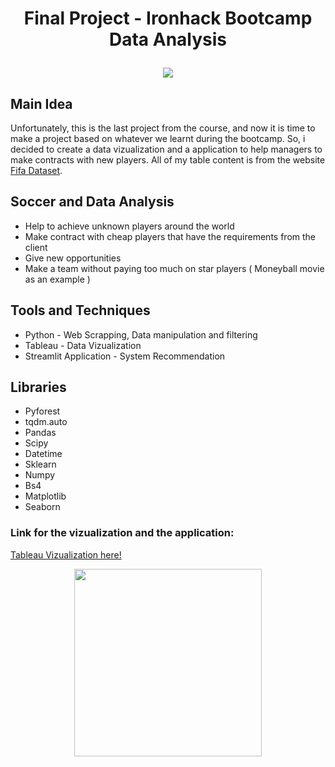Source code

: # <p align="center">Final Project - Ironhack Bootcamp Data Analysis</p> 

<p align="center">
  <img src="https://cdnimpuls.com/gazeta-shqip.com/media3/-382-209-5fcffe09a478e.jpg" />
</p>

## Main Idea
Unfortunately, this is the last project from the course, and now it is time to make a project based on whatever we learnt during the bootcamp. So, i decided to create a data vizualization and a application to help managers to make contracts with new players. All of my table content is from the website [Fifa Dataset](https://sofifa.com/players).

## Soccer and Data Analysis

* Help to achieve unknown players around the world
* Make contract with cheap players that have the requirements from the client
* Give new opportunities
* Make a team without paying too much on star players ( Moneyball movie as an example ) 

## Tools and Techniques 

* Python - Web Scrapping, Data manipulation and filtering  
* Tableau - Data Vizualization 
* Streamlit Application - System Recommendation 

## Libraries

* Pyforest
* tqdm.auto
* Pandas 
* Scipy
* Datetime
* Sklearn
* Numpy
* Bs4
* Matplotlib
* Seaborn

### Link for the vizualization and the application:
 [Tableau Vizualization here!](https://public.tableau.com/profile/eduardo2842#!/vizhome/FinalProjectFIFA_16213691735370/FIFAPlayers?publish=yes)


<p align="center">
  <img width="300" src="https://user-images.githubusercontent.com/80002453/119061175-1f8f5c80-b9aa-11eb-8db6-5de05ee20f7c.png">
</p>
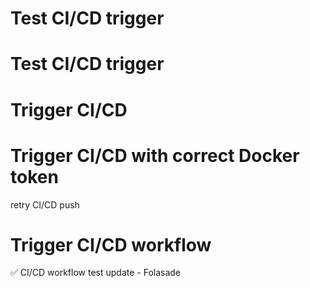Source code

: # Test CI/CD trigger
# Test CI/CD trigger
# Trigger CI/CD
# Trigger CI/CD with correct Docker token
retry CI/CD push
# Trigger CI/CD workflow
<!-- Trigger CI/CD -->
✅ CI/CD workflow test update - Folasade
# # #
**Exercise prompt:** Retype precisely, and only, the lines from the one holding "### Link for" through the final line of the data above, with the pictures omitted.

**Answer to the exercise:**
### Link for the vizualization and the application:
 [Tableau Vizualization here!](https://public.tableau.com/profile/eduardo2842#!/vizhome/FinalProjectFIFA_16213691735370/FIFAPlayers?publish=yes)


<p align="center">
  <img width="300" src="https://user-images.githubusercontent.com/80002453/119061175-1f8f5c80-b9aa-11eb-8db6-5de05ee20f7c.png">
</p>
Source code

: # Test CI/CD trigger
# Test CI/CD trigger
# Trigger CI/CD
# Trigger CI/CD with correct Docker token
retry CI/CD push
# Trigger CI/CD workflow
<!-- Trigger CI/CD -->
✅ CI/CD workflow test update - Folasade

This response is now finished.